- _Problem statement_
Find the string "Nous" in the records and copy each line where it occurs.

====

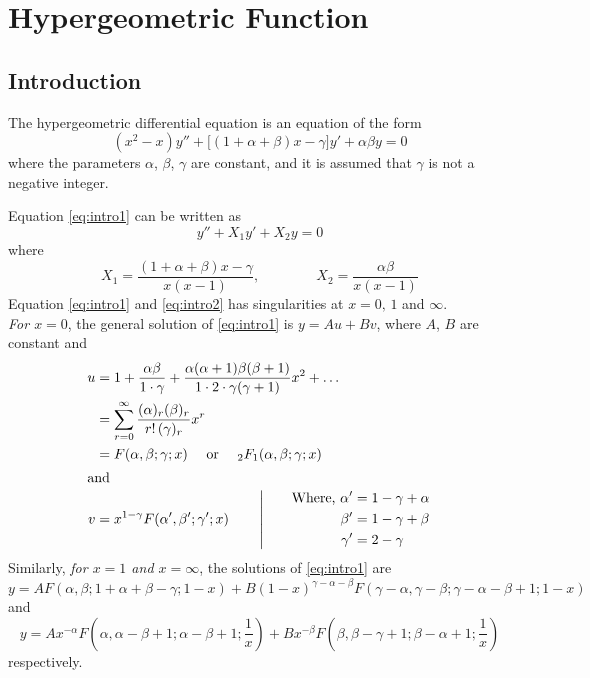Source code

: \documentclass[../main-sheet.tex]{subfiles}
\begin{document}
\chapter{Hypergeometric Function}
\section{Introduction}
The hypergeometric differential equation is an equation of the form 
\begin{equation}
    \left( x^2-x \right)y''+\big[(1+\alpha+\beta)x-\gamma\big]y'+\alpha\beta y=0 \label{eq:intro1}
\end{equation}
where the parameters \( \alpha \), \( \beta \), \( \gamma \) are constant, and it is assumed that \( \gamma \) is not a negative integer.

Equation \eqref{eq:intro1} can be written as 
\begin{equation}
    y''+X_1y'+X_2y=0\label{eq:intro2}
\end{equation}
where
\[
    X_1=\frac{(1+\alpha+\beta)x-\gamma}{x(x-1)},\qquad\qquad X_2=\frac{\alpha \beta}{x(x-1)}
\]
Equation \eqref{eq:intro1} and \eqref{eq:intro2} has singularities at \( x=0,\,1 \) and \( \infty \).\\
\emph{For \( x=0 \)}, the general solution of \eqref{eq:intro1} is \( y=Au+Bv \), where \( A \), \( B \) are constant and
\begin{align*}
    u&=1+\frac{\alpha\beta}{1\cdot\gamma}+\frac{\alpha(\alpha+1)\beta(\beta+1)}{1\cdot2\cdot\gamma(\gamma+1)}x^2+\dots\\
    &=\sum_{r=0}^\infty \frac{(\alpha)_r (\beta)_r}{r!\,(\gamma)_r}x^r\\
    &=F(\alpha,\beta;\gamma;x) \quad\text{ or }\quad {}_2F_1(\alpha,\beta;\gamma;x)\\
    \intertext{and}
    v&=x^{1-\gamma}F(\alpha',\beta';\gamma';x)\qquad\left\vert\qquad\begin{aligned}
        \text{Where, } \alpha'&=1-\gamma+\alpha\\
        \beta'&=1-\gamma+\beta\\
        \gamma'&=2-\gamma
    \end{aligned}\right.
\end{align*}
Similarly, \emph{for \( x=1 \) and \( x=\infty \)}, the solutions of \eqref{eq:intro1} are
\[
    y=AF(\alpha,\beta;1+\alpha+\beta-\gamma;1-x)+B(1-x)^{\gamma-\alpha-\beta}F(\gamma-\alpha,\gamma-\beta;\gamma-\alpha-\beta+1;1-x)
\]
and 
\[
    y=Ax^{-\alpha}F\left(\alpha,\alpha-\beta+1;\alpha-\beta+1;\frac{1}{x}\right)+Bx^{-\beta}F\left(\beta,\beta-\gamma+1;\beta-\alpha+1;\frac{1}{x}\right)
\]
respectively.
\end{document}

====

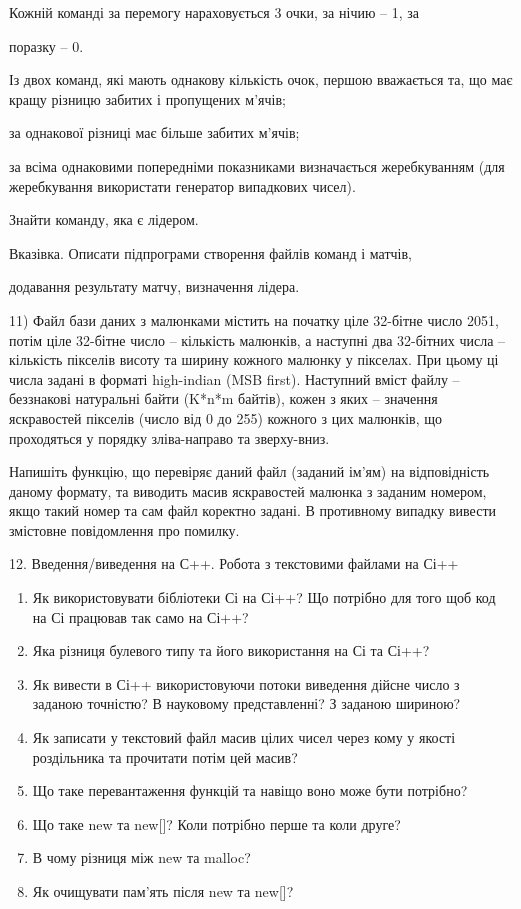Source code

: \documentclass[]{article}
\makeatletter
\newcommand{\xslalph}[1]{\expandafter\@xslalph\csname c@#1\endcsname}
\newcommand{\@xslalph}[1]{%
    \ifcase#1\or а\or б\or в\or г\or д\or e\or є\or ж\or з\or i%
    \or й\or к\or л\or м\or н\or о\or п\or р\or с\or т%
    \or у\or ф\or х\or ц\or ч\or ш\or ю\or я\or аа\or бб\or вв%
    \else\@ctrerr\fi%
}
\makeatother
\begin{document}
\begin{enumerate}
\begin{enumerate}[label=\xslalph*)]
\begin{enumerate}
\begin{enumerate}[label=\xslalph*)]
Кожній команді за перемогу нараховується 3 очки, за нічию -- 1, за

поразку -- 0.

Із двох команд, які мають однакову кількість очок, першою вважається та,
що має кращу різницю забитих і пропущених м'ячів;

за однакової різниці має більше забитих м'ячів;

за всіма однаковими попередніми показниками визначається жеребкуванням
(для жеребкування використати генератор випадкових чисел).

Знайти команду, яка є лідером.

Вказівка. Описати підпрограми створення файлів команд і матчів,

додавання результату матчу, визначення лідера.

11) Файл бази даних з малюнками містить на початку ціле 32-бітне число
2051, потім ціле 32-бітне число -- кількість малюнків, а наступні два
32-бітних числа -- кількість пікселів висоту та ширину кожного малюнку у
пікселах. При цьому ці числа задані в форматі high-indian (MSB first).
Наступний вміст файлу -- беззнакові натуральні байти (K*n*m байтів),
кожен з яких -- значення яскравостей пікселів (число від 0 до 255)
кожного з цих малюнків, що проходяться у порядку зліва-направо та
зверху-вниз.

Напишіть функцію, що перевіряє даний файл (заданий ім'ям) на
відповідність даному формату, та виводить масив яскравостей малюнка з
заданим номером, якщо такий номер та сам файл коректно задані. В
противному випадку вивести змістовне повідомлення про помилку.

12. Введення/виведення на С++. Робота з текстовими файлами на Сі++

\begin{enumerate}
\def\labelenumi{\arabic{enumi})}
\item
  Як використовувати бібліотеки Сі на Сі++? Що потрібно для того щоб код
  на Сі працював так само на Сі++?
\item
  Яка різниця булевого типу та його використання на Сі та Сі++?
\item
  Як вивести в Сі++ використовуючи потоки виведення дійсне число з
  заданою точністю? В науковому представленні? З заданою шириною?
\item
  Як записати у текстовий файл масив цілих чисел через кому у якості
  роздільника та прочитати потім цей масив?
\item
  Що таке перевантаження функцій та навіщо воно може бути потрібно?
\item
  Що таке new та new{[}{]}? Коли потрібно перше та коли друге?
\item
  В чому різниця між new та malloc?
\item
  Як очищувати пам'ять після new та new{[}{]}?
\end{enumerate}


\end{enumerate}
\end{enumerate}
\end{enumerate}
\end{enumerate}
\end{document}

====

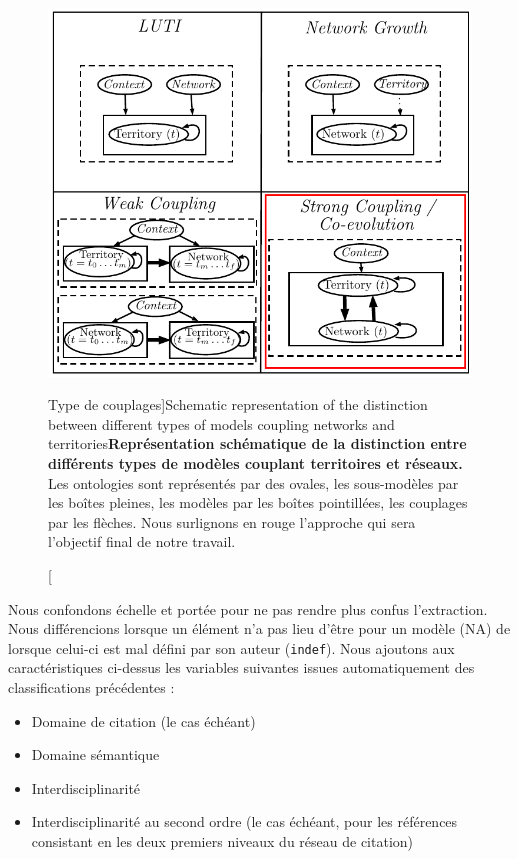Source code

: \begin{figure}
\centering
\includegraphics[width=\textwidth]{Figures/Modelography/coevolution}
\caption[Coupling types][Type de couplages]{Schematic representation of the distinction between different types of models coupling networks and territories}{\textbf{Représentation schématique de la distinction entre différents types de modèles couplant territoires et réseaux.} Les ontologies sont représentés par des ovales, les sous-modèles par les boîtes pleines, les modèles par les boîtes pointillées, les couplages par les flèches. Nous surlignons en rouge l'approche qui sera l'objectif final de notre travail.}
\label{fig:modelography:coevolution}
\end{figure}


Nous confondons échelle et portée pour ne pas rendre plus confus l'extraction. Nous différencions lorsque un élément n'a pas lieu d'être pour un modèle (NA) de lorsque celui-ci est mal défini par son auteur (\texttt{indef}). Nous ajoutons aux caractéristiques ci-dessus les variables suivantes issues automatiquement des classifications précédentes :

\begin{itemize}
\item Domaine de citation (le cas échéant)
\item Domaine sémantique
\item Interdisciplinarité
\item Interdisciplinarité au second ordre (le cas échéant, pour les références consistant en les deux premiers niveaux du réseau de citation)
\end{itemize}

====

- _Response to this task_
\caption[Coupling types][Type de couplages]{Schematic representation of the distinction between different types of models coupling networks and territories}{\textbf{Représentation schématique de la distinction entre différents types de modèles couplant territoires et réseaux.} Les ontologies sont représentés par des ovales, les sous-modèles par les boîtes pleines, les modèles par les boîtes pointillées, les couplages par les flèches. Nous surlignons en rouge l'approche qui sera l'objectif final de notre travail.}
Nous confondons échelle et portée pour ne pas rendre plus confus l'extraction. Nous différencions lorsque un élément n'a pas lieu d'être pour un modèle (NA) de lorsque celui-ci est mal défini par son auteur (\texttt{indef}). Nous ajoutons aux caractéristiques ci-dessus les variables suivantes issues automatiquement des classifications précédentes :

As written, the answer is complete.